> **WORK TASK**:
Where the records hold the string "provide", show the whole line it sits on.

> **INPUT DATA**:
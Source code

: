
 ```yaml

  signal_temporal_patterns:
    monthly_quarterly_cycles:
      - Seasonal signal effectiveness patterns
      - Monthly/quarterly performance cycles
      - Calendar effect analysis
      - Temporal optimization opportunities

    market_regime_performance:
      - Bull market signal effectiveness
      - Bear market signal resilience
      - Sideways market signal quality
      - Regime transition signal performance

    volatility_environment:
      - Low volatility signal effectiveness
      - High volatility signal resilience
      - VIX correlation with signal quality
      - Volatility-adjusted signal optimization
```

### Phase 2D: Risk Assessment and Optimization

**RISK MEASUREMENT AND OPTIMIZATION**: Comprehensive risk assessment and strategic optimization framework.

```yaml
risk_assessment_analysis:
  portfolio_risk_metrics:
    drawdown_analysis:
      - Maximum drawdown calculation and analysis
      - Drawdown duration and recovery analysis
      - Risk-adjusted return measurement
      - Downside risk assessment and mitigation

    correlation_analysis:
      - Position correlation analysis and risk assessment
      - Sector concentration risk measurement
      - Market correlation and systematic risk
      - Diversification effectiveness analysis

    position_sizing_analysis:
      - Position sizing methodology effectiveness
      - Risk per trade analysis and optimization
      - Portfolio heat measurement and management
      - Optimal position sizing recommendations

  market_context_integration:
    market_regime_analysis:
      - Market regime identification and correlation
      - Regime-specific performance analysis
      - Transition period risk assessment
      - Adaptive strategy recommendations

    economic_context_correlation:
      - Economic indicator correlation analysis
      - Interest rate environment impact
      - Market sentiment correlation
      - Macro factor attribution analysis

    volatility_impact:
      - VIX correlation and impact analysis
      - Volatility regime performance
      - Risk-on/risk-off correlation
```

---

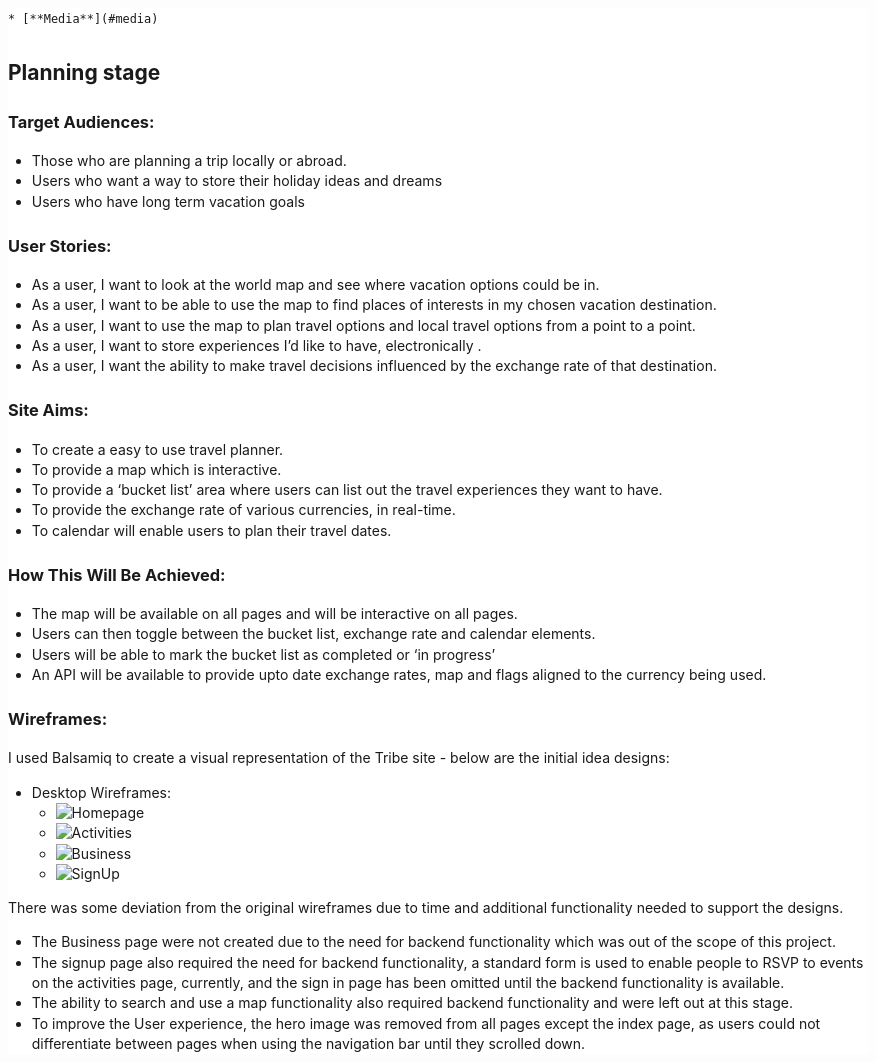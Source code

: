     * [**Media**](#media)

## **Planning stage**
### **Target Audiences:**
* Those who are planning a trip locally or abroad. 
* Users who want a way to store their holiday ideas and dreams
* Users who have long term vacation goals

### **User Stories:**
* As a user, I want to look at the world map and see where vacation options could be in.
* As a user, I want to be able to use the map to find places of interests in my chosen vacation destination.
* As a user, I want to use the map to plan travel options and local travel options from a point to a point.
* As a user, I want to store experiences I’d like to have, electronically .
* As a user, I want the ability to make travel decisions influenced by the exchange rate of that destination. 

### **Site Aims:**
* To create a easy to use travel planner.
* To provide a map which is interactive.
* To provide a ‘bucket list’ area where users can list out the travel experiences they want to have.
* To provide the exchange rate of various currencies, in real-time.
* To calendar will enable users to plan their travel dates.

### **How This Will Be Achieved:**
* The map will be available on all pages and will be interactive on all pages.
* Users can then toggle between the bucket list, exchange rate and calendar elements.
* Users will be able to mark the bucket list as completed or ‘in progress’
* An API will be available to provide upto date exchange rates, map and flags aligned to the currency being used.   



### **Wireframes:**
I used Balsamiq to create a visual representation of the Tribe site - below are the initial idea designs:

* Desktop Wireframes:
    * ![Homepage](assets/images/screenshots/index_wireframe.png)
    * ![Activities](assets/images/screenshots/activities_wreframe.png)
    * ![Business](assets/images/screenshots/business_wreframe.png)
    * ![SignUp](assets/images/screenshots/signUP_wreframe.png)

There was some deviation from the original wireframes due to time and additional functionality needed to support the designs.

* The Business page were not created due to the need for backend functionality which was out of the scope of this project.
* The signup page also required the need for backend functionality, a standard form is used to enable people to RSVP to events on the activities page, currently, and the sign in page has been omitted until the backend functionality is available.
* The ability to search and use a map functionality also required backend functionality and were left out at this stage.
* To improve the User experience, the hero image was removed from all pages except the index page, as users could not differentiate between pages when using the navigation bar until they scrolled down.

> **EXERCISE ANSWER**:
* To provide a map which is interactive.
* To provide a ‘bucket list’ area where users can list out the travel experiences they want to have.
* To provide the exchange rate of various currencies, in real-time.
* An API will be available to provide upto date exchange rates, map and flags aligned to the currency being used.   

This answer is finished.